Elasticsearch SearchContextMissingException during 'scan & scroll' query with Spring Data Elasticsearch - java

I am using elasticsearch 2.2.0 with default cluster configuration. I encounter a problem with scan and scroll query using spring data elasticsearch. When I execute the query I get error like this:
[2016-06-29 12:45:52,046][DEBUG][action.search.type ] [Vector] [155597] Failed to execute query phase
RemoteTransportException[[Vector][10.132.47.95:9300][indices:data/read/search[phase/scan/scroll]]]; nested: SearchContextMissingException[No search context found for id [155597]];
Caused by: SearchContextMissingException[No search context found for id [155597]]
at org.elasticsearch.search.SearchService.findContext(SearchService.java:611)
at org.elasticsearch.search.SearchService.executeScan(SearchService.java:311)
at org.elasticsearch.search.action.SearchServiceTransportAction$SearchScanScrollTransportHandler.messageReceived(SearchServiceTransportAction.java:433)
at org.elasticsearch.search.action.SearchServiceTransportAction$SearchScanScrollTransportHandler.messageReceived(SearchServiceTransportAction.java:430)
at org.elasticsearch.transport.TransportService$4.doRun(TransportService.java:350)
at org.elasticsearch.common.util.concurrent.AbstractRunnable.run(AbstractRunnable.java:37)
at java.util.concurrent.ThreadPoolExecutor.runWorker(ThreadPoolExecutor.java:1142)
at java.util.concurrent.ThreadPoolExecutor$Worker.run(ThreadPoolExecutor.java:617)
at java.lang.Thread.run(Thread.java:745)
My 'scan & scroll' code:
public List<T> getAllElements(SearchQuery searchQuery) {
searchQuery.setPageable(new PageRequest(0, PAGE_SIZE));
String scrollId = elasticsearchTemplate.scan(searchQuery, 1000, false);
List<T> allElements = new LinkedList<>();
boolean hasRecords = true;
while (hasRecords) {
Page<T> page = elasticsearchTemplate.scroll(scrollId, 5000, resultMapper);
if (page.hasContent()) {
allElements.addAll(page.getContent());
} else {
hasRecords = false;
}
}
elasticsearchTemplate.clearScroll(scrollId);
return allElements;
}
When my query result size is less than PAGE_SIZE parameter, then error like this occurs five times.

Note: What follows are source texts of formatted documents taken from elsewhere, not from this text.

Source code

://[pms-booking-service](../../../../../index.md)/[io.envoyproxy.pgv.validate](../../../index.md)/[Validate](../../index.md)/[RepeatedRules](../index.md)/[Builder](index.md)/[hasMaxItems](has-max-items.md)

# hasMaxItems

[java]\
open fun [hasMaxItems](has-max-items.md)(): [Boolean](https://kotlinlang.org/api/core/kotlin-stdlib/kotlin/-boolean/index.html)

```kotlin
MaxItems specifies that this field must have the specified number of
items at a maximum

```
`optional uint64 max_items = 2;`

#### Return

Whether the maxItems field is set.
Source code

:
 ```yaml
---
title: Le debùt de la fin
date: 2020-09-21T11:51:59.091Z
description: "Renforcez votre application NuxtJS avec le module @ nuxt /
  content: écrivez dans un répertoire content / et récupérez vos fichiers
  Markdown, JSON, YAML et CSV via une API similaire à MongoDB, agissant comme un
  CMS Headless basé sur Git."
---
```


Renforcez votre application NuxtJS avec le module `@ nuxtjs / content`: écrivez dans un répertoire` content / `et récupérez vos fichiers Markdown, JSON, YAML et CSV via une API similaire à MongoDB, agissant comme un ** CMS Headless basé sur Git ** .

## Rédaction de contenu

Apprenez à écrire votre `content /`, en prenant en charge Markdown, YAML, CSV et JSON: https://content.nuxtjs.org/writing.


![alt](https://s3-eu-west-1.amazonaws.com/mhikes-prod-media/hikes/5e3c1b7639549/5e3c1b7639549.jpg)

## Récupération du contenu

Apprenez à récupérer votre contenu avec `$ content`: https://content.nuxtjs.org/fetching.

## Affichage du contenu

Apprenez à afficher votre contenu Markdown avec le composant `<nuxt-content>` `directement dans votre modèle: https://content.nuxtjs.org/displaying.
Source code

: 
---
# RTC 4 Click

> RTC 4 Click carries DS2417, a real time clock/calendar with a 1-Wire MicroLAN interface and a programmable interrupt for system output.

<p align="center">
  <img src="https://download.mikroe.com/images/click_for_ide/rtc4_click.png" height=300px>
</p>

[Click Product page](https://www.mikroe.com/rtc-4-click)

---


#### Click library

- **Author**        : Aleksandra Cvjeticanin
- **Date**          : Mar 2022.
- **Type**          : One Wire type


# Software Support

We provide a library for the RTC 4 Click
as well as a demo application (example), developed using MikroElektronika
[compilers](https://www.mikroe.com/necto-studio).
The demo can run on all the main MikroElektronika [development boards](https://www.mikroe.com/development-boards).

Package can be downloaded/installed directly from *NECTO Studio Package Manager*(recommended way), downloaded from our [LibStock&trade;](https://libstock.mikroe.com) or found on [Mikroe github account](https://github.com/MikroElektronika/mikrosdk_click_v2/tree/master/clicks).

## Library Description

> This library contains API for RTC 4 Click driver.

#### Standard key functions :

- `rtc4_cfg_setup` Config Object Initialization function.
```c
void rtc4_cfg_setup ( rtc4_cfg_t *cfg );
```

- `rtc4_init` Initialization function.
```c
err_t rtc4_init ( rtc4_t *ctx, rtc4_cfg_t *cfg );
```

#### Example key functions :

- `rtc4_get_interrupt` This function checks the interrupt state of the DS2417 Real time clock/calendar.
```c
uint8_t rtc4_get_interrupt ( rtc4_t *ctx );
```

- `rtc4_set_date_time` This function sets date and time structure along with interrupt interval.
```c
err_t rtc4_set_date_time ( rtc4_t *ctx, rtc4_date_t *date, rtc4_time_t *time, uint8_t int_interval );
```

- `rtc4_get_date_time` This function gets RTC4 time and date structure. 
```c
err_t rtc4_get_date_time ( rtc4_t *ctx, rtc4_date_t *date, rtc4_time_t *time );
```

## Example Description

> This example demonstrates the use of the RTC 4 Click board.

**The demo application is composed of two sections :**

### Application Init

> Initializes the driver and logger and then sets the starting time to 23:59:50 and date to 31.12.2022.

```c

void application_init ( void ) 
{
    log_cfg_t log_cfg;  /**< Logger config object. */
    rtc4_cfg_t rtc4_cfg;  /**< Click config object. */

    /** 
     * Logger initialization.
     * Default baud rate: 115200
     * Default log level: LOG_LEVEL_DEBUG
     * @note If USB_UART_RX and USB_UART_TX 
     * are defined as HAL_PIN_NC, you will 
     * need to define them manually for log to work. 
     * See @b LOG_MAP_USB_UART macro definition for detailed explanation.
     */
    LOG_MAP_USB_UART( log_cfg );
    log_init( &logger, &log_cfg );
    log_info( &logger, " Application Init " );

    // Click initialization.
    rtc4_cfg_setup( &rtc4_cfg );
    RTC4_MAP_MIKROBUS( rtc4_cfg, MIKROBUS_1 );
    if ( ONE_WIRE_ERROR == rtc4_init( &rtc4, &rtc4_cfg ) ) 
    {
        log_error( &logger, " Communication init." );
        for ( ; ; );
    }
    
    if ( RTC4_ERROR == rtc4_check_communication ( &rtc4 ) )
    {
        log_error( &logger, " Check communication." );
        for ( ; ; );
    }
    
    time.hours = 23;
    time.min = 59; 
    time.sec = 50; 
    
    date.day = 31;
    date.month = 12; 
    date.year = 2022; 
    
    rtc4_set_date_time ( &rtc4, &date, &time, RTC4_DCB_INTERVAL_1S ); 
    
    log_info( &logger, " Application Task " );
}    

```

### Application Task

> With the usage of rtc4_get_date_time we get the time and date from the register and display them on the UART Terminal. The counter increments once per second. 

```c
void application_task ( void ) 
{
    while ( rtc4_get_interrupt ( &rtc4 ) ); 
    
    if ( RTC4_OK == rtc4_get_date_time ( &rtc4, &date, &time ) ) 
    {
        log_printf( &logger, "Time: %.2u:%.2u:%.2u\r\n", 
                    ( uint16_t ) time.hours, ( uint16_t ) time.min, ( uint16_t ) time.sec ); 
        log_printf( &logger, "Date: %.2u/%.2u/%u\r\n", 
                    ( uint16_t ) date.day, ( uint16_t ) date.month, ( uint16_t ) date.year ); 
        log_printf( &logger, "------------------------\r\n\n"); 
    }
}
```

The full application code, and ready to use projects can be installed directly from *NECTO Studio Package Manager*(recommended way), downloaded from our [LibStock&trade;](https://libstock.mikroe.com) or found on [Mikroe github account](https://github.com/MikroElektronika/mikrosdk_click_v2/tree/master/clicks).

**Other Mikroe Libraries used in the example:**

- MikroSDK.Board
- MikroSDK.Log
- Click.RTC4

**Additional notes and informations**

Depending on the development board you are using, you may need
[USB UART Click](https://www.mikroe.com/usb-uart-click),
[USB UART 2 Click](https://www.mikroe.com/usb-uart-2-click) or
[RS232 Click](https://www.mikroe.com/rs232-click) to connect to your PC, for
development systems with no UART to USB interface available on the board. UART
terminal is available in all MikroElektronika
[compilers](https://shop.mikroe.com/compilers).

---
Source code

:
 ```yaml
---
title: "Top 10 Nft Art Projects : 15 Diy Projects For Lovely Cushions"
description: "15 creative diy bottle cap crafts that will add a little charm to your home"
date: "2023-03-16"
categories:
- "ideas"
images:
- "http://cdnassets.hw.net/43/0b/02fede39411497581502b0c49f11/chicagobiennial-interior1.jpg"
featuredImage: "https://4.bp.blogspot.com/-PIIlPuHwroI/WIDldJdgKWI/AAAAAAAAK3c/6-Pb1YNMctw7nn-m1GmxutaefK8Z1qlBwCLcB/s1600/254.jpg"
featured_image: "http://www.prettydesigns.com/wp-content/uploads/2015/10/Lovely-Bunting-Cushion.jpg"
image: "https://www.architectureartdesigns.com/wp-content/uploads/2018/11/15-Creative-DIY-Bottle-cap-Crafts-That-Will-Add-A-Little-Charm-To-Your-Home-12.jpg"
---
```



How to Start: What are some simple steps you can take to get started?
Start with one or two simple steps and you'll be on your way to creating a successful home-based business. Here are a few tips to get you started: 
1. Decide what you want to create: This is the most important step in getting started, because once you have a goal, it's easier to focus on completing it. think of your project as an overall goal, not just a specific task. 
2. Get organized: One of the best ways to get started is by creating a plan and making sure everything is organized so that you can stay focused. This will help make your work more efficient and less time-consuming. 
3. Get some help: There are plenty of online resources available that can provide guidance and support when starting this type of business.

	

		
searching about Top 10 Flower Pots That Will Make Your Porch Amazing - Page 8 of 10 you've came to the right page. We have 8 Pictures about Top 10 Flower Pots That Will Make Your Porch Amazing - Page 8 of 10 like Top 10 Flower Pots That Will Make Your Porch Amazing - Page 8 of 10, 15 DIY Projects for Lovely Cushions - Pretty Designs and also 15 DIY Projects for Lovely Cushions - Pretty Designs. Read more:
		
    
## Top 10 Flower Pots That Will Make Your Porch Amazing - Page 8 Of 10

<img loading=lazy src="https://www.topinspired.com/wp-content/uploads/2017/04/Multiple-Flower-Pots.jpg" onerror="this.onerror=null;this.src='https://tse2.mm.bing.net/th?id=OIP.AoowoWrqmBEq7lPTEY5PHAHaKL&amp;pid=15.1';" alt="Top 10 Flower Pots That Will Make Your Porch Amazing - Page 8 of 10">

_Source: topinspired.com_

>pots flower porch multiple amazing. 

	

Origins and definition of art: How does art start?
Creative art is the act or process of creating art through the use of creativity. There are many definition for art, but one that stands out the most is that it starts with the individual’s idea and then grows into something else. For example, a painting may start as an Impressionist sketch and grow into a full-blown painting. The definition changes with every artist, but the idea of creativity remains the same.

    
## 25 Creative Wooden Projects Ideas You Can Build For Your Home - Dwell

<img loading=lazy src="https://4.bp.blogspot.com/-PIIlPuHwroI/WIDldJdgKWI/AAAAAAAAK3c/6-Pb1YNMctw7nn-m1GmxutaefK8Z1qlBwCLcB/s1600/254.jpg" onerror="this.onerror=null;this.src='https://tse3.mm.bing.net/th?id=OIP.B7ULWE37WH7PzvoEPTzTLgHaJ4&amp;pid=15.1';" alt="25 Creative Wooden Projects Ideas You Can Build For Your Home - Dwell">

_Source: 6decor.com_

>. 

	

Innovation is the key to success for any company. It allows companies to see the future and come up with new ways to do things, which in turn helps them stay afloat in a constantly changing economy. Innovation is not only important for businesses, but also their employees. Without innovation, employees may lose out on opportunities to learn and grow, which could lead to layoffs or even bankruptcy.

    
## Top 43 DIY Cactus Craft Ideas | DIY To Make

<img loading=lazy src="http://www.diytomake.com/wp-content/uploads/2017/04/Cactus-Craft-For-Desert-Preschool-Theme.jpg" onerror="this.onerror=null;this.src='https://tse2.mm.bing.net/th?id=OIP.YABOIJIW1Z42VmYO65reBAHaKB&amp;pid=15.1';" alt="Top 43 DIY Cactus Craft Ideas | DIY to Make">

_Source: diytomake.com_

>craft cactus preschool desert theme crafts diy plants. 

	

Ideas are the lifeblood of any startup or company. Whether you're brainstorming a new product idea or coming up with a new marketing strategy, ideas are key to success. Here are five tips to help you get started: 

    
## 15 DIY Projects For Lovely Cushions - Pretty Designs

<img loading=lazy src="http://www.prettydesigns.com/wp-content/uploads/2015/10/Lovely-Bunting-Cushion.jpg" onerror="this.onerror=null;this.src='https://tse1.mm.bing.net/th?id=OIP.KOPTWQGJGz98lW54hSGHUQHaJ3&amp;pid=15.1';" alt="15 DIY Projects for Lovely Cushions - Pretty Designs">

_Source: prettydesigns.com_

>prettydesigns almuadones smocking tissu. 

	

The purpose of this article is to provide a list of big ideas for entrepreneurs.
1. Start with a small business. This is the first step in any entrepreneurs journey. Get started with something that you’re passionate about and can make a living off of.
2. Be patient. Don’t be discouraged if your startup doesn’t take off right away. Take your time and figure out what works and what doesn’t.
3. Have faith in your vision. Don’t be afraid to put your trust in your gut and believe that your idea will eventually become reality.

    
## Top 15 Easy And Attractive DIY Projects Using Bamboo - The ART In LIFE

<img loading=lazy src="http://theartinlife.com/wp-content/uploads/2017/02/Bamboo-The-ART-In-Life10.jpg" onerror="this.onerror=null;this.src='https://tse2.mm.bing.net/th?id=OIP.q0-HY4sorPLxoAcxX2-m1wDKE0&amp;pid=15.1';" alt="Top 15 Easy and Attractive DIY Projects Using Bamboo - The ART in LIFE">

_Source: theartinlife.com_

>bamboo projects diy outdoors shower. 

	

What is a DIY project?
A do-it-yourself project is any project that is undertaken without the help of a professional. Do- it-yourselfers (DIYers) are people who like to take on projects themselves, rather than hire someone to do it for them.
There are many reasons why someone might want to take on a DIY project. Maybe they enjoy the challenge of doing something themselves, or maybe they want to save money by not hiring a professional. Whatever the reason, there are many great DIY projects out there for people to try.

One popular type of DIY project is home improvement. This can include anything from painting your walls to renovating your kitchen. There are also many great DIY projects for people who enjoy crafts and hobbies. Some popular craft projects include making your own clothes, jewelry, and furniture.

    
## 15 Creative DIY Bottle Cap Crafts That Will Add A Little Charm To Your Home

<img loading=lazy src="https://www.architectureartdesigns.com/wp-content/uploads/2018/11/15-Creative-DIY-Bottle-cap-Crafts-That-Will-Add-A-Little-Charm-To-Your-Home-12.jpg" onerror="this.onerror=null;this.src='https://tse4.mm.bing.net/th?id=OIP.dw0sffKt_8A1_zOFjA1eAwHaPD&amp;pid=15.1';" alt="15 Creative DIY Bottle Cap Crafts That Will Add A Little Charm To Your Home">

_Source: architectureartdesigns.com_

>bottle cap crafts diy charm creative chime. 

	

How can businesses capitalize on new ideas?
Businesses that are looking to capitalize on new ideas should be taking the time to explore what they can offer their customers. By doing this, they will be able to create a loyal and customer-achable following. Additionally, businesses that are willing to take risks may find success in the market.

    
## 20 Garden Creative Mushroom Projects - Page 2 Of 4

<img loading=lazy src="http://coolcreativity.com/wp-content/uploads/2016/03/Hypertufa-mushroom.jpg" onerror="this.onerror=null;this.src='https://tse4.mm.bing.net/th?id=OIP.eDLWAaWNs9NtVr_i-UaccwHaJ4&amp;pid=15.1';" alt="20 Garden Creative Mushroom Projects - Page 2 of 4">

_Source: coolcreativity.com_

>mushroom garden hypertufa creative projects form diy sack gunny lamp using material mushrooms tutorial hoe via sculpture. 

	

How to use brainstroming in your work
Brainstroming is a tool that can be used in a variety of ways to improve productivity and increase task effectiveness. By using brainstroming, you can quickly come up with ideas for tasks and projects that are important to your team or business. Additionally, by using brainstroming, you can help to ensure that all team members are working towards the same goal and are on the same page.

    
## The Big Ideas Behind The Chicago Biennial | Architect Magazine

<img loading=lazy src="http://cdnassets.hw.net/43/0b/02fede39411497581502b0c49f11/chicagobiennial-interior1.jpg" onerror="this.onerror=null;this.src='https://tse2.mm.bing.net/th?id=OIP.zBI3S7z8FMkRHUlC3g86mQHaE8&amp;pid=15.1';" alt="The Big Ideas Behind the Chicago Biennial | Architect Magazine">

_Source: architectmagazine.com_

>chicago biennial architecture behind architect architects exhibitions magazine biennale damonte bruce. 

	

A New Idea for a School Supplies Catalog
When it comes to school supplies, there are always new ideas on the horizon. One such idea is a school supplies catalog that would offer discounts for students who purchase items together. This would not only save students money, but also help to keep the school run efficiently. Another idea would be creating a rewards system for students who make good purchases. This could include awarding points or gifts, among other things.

I guess that it is one per shard. When result size is bigger than PAGE_SIZE, the error occurs few times more. I've tried to refactor my code to not call:
Page<T> page = elasticsearchTemplate.scroll(scrollId, 5000, resultMapper);
when I'm sure that the page has no content. But it works only if PAGE_SIZE is bigger than query result, so it is no the solution at all.
I have to add that it is problem only on elasticsearch side. On the client side the errors is hidden and in each case the query result is correct. Has anybody knows what causes this issue?
Thank you for help,
Simon.

I get this error if the ElasticSearch system closes the connection. Typically it's exactly what #Val said - dead connections. Things sometimes die in ES for no good reason - master node down, data node is too congested, bad performing queries, Kibana running at the same time you are in middle of querying...I've been hit by all of these at one time or another to get this error.
Suggestion: Up the initial connection time - 1000L might be too short for it to get what it needs. It won't hurt if the query ends sooner.
This also happens randomly when I try to pull too much data quickly; you might have huge documents and trying to pull PAGESIZE of 50,000 might be a little too much. We don't know what you chose for PAGESIZE.
Suggestion: Lower PAGESIZE to something like 500. Or 20. See if these smaller values slow down the errors.
I know I have less of these problems after moving to ES 2.3.3.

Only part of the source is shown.